Count every line in the following entries where the word "frac" appears. Give the count alone.

-------- Data section

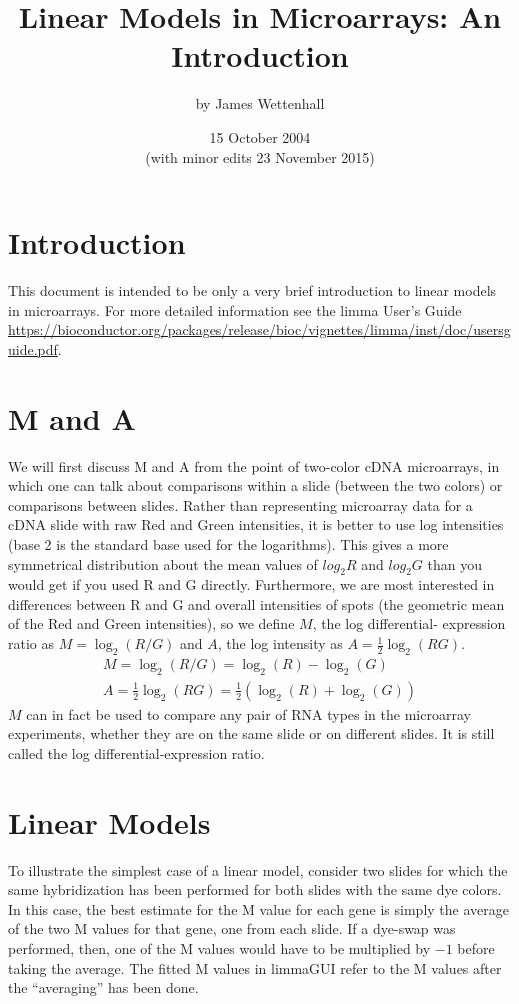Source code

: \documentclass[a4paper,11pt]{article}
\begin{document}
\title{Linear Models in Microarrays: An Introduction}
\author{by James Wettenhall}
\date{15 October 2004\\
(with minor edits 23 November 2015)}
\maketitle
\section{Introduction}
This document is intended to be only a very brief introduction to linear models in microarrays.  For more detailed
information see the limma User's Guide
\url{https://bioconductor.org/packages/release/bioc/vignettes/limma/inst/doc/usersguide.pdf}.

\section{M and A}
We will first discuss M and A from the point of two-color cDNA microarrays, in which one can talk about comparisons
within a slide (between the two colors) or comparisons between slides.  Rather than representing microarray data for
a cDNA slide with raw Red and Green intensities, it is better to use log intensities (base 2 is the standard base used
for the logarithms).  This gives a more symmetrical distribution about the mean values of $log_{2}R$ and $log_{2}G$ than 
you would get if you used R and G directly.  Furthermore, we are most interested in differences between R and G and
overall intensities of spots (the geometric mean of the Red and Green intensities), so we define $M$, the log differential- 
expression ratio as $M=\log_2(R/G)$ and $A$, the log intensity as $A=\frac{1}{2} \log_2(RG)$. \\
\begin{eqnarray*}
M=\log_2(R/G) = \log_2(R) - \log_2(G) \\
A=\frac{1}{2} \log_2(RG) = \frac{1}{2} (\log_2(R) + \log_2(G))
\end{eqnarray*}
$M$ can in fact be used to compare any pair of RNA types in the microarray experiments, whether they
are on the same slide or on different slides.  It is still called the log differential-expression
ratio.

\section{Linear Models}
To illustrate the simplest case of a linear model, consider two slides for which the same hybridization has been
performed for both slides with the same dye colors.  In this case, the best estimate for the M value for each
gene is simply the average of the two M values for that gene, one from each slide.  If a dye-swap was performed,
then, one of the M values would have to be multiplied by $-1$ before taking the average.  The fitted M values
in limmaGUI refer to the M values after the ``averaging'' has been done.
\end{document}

----------------

*Exercise result*:
2